Each spring the budget process begins with the Board establishing broad parameters for budget development. (Adopted 2-11-2021) The Administration follows the Board’s parameters and reinforces these parameters during actual budget development. These guidelines have been observed and incorporated into the 2021-22 Budget.
State revenue as a percentage of total revenue appears to have peaked in 2018-19 (71.4%) and will now comprise 67.1% of the District’s operating revenue, a decrease of 3.5% over the prior fiscal year (70.6%). The State is now 4.3% below the recent historical peak in state funding as a percentage of total operating revenue.
The State legislature has continued to increase education funding pursuant to the McCleary decision, however a large portion of this “new” revenue comes in the form of salary and benefit allocations, making the funds less flexible than local levy dollars.
The legislature has provided significant structural changes to the education funding for 2019-20 and beyond, which included a decrease in local levy authority (capped at $2500 per student or $2.50/1000, whichever is less & adjusted by CPI annually). This drop in local levy funding is coupled with new restrictions on what and how local levy funds can be used to support and supplement basic education.
The District is very close to its statutory 2022 levy authority of $54,000,000. This was possible given the passage of HB 1476 which allowed the District to base its levy authority on 2019-20 enrollment or 2020-21, whichever is greater. The 2021-22 Budget has a 2022 calendar year levy of $2,663.39 per student.
Due to pandemic driven enrollment decline the District had to reduce programs significantly, with a mid-year reduction in force of classified staff and a larger reduction 1 in force of both certificated and classified staff that was authorized by the Board on April 14th, 2021. The program reduction action rationale summary is provided as follows:
Enrollment Decline and Effect on Reserves:
As noted above the District has and will likely continue to face student enrollment declines due to the COVID-19 pandemic. (An estimated 1,652 students over a two year period).
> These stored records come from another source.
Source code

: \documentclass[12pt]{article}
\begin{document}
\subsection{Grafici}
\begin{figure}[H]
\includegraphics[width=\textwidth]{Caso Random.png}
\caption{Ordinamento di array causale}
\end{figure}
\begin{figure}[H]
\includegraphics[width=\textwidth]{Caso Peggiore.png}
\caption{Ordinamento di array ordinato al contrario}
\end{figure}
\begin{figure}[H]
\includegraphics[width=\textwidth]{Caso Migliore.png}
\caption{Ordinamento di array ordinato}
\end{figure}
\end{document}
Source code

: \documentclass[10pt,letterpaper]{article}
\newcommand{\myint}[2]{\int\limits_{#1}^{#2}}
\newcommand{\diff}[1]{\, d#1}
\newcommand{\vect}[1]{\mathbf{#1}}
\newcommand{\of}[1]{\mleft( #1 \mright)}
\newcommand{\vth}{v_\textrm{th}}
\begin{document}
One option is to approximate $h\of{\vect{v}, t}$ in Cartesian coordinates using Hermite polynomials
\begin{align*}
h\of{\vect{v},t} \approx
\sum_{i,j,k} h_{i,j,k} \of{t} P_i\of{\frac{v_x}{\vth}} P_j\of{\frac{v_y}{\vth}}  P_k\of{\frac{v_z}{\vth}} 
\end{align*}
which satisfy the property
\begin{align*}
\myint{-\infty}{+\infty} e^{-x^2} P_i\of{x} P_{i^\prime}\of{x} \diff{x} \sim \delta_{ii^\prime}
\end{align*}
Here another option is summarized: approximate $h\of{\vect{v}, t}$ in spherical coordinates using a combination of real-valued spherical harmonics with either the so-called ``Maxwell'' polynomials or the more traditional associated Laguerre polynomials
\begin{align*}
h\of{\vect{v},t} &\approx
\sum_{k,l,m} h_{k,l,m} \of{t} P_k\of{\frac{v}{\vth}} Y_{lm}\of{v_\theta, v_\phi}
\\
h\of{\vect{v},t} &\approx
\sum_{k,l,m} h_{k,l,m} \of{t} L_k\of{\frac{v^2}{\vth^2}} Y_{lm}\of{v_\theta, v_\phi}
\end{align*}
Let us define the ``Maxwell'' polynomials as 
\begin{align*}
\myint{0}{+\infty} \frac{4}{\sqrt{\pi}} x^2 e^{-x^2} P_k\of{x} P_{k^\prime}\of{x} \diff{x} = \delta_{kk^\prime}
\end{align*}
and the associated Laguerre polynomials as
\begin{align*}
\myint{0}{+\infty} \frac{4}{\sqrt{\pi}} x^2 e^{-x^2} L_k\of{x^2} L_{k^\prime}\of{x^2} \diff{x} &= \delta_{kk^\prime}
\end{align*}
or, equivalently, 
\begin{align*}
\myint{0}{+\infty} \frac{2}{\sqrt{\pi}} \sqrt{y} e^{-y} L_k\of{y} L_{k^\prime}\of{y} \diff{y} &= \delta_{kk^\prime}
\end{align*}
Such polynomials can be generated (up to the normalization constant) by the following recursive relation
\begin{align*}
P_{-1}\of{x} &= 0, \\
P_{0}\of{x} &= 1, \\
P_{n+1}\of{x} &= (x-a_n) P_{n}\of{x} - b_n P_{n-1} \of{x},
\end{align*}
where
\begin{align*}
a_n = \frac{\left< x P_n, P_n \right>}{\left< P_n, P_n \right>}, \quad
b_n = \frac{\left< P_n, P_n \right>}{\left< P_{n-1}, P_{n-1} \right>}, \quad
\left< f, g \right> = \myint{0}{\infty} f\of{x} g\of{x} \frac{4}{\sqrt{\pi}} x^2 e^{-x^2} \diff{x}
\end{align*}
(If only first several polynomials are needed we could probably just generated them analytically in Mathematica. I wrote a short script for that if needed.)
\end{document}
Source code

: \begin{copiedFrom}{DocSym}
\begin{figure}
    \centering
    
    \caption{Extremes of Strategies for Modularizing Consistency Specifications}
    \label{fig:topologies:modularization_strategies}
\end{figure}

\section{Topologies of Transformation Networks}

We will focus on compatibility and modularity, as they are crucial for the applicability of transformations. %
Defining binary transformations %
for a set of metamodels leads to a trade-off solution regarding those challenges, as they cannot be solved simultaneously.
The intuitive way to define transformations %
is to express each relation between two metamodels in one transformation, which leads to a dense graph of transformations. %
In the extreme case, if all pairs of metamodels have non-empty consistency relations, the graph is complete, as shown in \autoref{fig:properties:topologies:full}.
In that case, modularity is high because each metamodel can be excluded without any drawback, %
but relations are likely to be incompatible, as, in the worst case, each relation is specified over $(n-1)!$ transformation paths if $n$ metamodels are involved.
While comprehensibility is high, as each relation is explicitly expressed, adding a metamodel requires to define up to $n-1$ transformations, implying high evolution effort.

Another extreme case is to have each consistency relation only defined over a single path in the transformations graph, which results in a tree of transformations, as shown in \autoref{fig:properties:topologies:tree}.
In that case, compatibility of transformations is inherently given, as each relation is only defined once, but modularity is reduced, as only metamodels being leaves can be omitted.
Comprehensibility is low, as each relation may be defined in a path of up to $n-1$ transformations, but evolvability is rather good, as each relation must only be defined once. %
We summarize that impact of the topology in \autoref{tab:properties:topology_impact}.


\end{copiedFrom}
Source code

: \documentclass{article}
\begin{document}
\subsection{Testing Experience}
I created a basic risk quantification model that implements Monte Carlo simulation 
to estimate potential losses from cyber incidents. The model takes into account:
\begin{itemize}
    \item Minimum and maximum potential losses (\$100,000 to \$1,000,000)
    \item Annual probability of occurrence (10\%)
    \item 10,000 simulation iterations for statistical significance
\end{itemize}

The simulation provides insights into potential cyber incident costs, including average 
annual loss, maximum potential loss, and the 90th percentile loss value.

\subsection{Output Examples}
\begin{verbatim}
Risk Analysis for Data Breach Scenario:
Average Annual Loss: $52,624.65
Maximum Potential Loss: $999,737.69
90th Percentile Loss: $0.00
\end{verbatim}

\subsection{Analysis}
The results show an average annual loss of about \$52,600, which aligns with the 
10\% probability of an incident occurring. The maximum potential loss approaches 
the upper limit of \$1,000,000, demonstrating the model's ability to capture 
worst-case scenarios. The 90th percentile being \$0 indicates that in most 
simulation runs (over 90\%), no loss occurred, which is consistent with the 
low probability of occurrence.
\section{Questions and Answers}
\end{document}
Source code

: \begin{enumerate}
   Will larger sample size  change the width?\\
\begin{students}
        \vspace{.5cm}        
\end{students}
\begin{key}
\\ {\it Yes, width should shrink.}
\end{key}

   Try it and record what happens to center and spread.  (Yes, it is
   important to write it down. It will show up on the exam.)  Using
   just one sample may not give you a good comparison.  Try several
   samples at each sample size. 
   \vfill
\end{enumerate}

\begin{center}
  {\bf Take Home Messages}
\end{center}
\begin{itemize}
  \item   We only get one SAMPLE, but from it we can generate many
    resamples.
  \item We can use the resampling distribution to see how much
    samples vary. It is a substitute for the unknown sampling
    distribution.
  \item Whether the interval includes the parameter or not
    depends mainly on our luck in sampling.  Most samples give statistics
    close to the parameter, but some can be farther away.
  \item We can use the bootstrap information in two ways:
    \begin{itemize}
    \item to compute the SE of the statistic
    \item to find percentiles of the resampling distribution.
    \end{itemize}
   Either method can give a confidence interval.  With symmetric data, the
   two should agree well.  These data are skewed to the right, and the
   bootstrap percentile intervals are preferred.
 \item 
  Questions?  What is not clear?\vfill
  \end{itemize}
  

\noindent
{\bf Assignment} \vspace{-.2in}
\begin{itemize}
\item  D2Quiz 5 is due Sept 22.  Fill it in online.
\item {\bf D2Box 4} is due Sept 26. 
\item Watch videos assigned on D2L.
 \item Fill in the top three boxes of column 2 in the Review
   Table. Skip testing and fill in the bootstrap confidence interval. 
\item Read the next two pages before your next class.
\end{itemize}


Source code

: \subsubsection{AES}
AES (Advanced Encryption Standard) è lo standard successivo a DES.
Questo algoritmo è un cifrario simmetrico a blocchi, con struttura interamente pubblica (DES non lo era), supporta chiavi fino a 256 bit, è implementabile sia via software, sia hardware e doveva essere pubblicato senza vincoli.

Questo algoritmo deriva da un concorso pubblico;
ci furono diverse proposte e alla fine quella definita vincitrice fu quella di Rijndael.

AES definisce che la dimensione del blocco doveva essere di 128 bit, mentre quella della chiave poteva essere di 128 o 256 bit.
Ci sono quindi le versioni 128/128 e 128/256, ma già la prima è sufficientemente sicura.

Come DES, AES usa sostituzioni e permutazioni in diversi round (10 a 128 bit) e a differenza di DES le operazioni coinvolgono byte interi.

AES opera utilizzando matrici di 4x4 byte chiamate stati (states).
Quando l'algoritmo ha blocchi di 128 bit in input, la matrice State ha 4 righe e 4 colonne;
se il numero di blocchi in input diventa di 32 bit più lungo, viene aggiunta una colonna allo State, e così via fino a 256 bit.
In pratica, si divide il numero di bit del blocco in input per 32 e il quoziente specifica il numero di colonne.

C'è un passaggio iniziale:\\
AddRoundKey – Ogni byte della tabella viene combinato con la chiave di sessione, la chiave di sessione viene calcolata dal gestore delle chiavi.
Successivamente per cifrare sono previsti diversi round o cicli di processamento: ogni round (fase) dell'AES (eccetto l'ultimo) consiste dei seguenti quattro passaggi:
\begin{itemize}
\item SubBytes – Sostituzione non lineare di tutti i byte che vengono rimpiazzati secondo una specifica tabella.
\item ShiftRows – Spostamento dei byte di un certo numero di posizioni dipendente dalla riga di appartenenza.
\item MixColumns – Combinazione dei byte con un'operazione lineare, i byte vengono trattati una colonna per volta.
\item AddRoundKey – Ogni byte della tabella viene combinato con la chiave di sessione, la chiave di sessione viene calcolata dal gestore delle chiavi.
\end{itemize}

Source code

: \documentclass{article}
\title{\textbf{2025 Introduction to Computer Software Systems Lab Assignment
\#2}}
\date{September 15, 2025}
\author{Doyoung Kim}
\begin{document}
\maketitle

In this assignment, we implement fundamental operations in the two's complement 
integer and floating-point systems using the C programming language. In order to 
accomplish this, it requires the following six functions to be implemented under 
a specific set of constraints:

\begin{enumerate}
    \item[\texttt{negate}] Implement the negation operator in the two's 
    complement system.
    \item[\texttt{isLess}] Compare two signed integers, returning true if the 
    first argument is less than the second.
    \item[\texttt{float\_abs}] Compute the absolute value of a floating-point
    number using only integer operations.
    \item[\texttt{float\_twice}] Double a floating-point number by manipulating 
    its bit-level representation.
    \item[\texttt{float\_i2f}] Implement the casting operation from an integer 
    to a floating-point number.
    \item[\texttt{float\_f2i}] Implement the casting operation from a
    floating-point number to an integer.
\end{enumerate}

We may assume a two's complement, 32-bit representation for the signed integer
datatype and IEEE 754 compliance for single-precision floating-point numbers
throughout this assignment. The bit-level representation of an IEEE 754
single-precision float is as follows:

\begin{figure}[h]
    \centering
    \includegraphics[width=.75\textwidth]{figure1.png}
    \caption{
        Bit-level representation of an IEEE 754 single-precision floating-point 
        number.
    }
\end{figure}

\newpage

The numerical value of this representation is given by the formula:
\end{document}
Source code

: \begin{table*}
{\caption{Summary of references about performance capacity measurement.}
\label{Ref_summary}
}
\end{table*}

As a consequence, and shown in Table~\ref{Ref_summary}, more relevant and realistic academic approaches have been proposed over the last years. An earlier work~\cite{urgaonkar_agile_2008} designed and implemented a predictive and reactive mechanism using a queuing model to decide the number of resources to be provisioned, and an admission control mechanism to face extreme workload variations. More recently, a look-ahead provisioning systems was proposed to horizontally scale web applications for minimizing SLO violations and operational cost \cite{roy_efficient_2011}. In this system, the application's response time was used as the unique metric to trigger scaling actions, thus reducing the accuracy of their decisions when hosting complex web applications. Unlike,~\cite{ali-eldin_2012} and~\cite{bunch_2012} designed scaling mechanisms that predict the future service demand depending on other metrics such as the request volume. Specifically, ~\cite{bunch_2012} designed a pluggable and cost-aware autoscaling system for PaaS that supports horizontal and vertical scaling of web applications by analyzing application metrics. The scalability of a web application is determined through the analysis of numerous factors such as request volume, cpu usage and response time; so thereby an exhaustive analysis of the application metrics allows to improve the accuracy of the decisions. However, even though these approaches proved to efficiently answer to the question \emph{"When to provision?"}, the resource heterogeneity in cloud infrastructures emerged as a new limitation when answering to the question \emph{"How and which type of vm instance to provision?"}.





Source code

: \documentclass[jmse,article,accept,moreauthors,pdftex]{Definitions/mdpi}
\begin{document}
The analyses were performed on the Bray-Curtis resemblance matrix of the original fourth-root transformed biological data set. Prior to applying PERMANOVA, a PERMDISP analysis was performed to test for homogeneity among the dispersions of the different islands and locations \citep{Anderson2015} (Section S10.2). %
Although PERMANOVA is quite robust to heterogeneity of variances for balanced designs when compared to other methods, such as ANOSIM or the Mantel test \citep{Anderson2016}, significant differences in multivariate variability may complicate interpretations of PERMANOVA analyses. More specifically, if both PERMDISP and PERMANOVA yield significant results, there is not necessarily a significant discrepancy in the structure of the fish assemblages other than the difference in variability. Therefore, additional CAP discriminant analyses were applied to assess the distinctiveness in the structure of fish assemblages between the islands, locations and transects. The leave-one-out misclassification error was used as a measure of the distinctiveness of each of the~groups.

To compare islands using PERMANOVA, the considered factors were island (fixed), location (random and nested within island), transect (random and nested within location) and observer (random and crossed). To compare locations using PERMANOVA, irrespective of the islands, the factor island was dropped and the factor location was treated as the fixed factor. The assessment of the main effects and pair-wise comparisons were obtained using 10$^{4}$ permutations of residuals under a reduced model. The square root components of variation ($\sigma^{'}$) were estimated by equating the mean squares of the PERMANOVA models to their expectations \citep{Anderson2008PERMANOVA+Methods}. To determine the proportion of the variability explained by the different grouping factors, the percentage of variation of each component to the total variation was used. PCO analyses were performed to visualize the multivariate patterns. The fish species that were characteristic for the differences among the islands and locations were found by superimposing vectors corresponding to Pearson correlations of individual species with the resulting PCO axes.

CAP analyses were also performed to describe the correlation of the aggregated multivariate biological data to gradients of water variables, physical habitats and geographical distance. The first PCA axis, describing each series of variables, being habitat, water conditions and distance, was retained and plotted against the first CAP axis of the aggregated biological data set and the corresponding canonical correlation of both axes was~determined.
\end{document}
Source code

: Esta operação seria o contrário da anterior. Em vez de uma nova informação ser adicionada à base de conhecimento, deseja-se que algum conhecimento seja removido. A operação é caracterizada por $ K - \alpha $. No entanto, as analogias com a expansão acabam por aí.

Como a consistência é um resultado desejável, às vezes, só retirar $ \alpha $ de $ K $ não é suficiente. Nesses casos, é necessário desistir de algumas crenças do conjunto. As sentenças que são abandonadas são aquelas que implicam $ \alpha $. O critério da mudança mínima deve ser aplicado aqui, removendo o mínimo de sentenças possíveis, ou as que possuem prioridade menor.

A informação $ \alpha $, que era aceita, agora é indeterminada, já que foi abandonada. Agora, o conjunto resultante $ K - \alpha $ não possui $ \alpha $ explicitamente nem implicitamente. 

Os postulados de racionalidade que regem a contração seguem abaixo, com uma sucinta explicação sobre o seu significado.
A decline in enrollment directly effects revenue that is generated on a per student basis from local, state and federal funding formulas. Furthermore, the District’s tuition based programs such as Food Service, Before and After School Care (BASC) and facility rentals have also declined significantly and do not drive the historical program revenue needed to keep self-sufficient. The District’s financial decline has been rapid, with a total beginning fund balance of $42.3M for 2019-2020 and an estimated ending fund balance of $27M for the current fiscal year. $27M represents a total fund balance of 7.8% of expenditures. Prior year equity balances of $42.3M or 13.77% of actual expenditures. The decline of equity reserves from $42.3M to an estimated $27M is $15.3M or a 36% decrease in reserve balances.
Uncertainty from Legislature and Federal Stimulus (As of 4-14-2021):
The program reductions before the Board today, assumes no additional hold harmless funding from the State legislature (as only the Senate Budget thus far provides this funding) and ESSER funds totaling $6.4M or $331 per student. A portion of ESSER funds will be supplanted (in allowable activities) to assist with the huge budget shortfall facing the District. The District finds itself in an unfortunate revenue position as the State House and Senate have yet to reach political/budgetary agreement:
No surety on hold harmless due to Covid-19 enrollment decline for 2020-21 (Senate is proposing a $1500 student minimum when combined with ESSER funds, which would net the District $20 to $22M)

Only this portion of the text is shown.